=== Exercise data ===
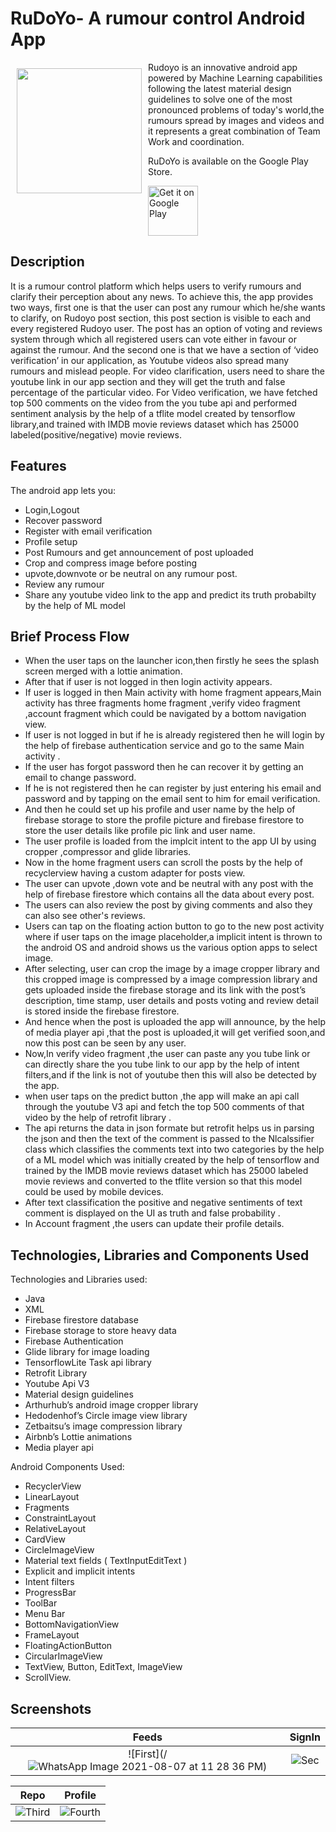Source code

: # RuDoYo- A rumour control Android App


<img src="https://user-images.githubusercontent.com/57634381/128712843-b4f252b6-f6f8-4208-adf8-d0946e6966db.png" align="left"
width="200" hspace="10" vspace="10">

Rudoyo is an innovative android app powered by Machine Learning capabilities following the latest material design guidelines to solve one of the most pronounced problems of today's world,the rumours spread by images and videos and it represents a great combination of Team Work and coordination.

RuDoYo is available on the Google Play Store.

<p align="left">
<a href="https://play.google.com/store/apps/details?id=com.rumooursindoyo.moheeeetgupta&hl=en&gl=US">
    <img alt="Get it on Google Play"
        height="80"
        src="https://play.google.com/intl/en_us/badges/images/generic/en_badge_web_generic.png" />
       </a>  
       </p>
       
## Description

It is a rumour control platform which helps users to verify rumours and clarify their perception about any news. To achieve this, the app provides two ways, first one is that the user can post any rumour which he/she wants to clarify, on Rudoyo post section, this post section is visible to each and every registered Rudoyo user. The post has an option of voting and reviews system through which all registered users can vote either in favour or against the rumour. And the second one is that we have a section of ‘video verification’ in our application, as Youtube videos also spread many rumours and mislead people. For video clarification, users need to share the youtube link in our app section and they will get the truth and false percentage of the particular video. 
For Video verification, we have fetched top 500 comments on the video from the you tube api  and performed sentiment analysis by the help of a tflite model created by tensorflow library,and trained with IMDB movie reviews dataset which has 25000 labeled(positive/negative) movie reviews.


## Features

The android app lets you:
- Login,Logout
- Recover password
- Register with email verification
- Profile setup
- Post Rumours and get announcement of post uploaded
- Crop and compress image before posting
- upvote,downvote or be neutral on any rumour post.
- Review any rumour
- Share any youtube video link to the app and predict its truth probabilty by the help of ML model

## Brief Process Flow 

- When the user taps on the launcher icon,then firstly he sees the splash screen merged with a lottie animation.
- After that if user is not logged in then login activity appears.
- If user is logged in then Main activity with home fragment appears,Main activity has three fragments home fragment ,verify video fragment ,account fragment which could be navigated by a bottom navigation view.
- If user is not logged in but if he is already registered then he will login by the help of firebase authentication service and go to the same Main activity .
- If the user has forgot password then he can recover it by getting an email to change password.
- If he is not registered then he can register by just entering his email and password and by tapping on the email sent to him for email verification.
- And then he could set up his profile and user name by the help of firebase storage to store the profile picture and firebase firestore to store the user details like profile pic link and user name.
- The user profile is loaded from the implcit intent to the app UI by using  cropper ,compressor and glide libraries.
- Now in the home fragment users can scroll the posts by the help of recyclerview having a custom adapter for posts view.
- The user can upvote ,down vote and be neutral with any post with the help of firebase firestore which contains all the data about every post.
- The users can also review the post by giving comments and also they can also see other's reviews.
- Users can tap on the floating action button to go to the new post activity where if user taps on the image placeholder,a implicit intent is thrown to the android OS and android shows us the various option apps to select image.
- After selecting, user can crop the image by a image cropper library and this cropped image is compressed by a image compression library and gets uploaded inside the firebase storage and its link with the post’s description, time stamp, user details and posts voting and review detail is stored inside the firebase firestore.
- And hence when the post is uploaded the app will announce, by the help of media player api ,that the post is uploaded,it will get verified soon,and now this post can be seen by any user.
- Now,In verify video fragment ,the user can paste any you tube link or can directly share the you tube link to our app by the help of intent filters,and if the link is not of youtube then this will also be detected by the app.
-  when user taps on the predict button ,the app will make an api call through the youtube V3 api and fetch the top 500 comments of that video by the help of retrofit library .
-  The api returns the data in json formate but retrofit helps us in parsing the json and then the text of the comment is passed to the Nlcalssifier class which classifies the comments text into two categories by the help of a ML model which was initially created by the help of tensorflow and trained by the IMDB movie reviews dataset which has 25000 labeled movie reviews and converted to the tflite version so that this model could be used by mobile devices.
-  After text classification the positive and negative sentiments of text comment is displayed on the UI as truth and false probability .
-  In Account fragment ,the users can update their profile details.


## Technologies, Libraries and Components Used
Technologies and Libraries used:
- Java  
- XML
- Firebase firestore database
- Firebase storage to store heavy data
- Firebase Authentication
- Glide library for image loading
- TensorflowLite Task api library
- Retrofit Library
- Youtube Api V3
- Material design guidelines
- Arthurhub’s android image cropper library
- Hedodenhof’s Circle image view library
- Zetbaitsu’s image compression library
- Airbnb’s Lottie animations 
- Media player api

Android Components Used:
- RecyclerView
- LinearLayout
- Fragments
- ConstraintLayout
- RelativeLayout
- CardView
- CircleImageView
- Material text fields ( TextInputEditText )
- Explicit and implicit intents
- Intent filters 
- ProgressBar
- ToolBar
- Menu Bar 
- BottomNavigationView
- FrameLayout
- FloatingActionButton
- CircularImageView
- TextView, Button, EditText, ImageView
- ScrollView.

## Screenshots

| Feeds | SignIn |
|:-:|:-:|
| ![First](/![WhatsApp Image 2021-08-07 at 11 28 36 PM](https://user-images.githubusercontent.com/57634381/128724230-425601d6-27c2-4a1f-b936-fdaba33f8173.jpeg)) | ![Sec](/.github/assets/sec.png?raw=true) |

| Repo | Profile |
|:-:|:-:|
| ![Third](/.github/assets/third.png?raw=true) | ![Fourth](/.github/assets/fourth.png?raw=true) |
===
=== Exercise data ===
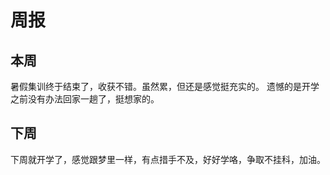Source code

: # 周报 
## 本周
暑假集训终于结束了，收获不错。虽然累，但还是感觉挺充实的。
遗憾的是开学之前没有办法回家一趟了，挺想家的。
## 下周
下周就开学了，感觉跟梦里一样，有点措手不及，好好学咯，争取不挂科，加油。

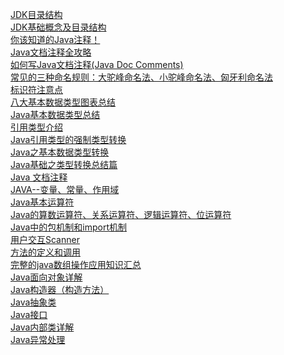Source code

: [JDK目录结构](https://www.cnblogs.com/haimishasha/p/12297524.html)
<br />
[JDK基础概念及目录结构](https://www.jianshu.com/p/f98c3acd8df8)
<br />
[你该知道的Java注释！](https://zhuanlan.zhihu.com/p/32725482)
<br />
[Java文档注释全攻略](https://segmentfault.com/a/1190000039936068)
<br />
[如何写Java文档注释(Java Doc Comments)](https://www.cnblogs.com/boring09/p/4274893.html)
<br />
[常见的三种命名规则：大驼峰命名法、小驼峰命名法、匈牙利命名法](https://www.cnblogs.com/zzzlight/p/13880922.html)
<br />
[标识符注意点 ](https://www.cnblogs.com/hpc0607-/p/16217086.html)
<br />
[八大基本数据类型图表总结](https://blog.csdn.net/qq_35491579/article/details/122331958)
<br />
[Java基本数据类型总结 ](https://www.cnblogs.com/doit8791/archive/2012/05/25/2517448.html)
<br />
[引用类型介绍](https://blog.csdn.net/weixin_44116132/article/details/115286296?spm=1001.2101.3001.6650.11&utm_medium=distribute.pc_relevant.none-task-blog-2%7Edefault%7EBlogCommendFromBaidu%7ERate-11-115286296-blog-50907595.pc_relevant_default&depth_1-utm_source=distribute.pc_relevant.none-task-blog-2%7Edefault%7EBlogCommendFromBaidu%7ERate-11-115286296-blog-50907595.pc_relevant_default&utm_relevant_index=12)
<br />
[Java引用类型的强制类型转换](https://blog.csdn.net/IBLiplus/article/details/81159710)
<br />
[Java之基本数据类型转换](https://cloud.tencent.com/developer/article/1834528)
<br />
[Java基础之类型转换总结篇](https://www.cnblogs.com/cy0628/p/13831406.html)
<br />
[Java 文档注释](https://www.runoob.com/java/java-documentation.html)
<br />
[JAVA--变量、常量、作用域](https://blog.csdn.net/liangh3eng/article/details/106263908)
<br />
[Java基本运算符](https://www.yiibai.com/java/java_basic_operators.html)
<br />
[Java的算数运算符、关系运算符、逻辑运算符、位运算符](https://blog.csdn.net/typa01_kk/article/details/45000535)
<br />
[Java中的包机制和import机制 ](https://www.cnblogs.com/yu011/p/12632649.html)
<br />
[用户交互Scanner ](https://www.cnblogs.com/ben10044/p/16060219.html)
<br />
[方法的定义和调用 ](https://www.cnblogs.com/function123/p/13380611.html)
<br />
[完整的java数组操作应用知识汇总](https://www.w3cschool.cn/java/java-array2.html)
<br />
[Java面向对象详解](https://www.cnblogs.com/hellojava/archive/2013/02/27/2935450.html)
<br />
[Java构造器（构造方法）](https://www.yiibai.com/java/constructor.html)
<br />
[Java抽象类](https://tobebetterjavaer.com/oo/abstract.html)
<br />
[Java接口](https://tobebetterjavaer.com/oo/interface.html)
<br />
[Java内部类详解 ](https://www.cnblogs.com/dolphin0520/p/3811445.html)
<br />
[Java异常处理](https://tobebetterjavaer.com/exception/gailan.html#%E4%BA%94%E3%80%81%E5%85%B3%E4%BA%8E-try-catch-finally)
===
--- Instructions to follow ---
Taking the entries above, restate exactly those lines that fall between the line with "- When the user" and the line with "- The user profile", keeping both of those lines too.

--- Output of the exercise ---
- When the user taps on the launcher icon,then firstly he sees the splash screen merged with a lottie animation.
- After that if user is not logged in then login activity appears.
- If user is logged in then Main activity with home fragment appears,Main activity has three fragments home fragment ,verify video fragment ,account fragment which could be navigated by a bottom navigation view.
- If user is not logged in but if he is already registered then he will login by the help of firebase authentication service and go to the same Main activity .
- If the user has forgot password then he can recover it by getting an email to change password.
- If he is not registered then he can register by just entering his email and password and by tapping on the email sent to him for email verification.
- And then he could set up his profile and user name by the help of firebase storage to store the profile picture and firebase firestore to store the user details like profile pic link and user name.
- The user profile is loaded from the implcit intent to the app UI by using  cropper ,compressor and glide libraries.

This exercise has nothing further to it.